I first met Larry, then working for USA TODAY, in the fall of 1990, when Cox Newspapers dispatched me to Saudi Arabia to report on the buildup of coalition forces preparing to oust Iraqi dictator Saddam Hussein from Kuwait.
I was not quite sure what to make of Larry at first meeting. He had this head of wild, curly hair, a sly smile that made you wonder what he knew that you didn’t, and an easy way of conversing with anyone at any level of military or civilian life that I came to admire and tried to emulate.
Larry was 10 years my senior, but we bonded quickly because we were fellow travelers, both of us having served in the U.S. Marine Corps during the Vietnam War and later working at The St. Petersburg (Fla.) Times, although at different times.
With Larry, the priority every day was the story, whatever that story might be, and the story was always about people, not processes or procedures.
Although he was incredibly competitive when he was reporting a story, Larry was always willing to lend a hand to fellow journalists.

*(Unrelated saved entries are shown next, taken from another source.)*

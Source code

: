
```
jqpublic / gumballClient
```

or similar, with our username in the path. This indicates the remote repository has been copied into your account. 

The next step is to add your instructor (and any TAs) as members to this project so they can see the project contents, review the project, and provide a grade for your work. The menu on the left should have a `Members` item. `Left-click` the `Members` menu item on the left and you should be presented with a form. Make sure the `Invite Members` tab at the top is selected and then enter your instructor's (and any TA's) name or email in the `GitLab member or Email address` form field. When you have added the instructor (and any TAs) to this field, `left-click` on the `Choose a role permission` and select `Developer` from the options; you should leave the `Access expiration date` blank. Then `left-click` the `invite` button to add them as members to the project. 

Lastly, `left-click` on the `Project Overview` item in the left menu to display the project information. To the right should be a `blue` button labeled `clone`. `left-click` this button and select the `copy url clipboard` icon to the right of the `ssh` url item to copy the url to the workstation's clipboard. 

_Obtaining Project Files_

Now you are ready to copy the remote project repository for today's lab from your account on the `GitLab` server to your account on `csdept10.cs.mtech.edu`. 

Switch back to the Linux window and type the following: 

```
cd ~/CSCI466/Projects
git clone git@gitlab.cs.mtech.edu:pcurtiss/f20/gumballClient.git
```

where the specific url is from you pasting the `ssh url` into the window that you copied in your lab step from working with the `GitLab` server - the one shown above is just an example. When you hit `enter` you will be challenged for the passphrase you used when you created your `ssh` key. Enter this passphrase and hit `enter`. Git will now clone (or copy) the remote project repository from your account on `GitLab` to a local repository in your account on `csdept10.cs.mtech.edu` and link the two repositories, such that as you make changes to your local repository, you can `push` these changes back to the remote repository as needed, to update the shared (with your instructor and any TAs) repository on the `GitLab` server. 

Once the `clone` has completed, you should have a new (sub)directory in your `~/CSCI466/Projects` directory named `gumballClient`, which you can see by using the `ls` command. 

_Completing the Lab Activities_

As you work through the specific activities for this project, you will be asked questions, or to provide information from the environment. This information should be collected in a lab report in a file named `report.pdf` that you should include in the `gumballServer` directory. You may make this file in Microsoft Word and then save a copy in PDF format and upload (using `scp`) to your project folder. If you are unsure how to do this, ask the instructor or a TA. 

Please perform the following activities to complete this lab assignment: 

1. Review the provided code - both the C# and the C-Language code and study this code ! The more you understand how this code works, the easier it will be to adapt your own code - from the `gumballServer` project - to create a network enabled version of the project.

During the run-up to the first Gulf War, Larry took on the thankless task of print pool coordinator, working with the military and his often obstreperous colleagues in the print media to determine who would be assigned to what press pools when the war started. He handled it with patience and good humor, despite numerous complaints and a lot of whining from his fellow journalists.
He did what he could to mollify as many people as possible, but in the end, the pool experiment was a failure because of the military’s inability to get stories back to the numerous print publications in a timely fashion. Once the war ended, Larry boxed up hundreds of stories that never saw print, sent them home, and created his own publishing firm, Inkslinger Press, to preserve them for history. The result is Turn Back Before Baghdad.
Larry’s loyalty to his fellow war reporters was evident again in Somalia in 1992. Following one reporting trip to a refugee camp, Larry and several other journalists were hurrying to get back to the relative safety of the capital of Mogadishu before one of the armed militia groups that roamed the roads after dark waylaid them.
Spotting something amiss on one side of the road, Larry stopped and found a wrecked SUV and another crew of journalists, some badly injured. Ignoring the approaching darkness, Larry supervised getting the more seriously injured stabilized and loaded onto the back of his truck before speeding off to Mogadishu and medical care. Larry later learned that the most seriously injured of the bunch, a French photographer, lost an eye but likely would have died had treatment been delayed any longer.
Larry was an old-school journalist committed to his craft.
Said Larry’s good friend and frequent traveling companion Mike Hedges: “No one I know embodied the qualities it took to be an extraordinary war correspondent more than Larry Jolidon.”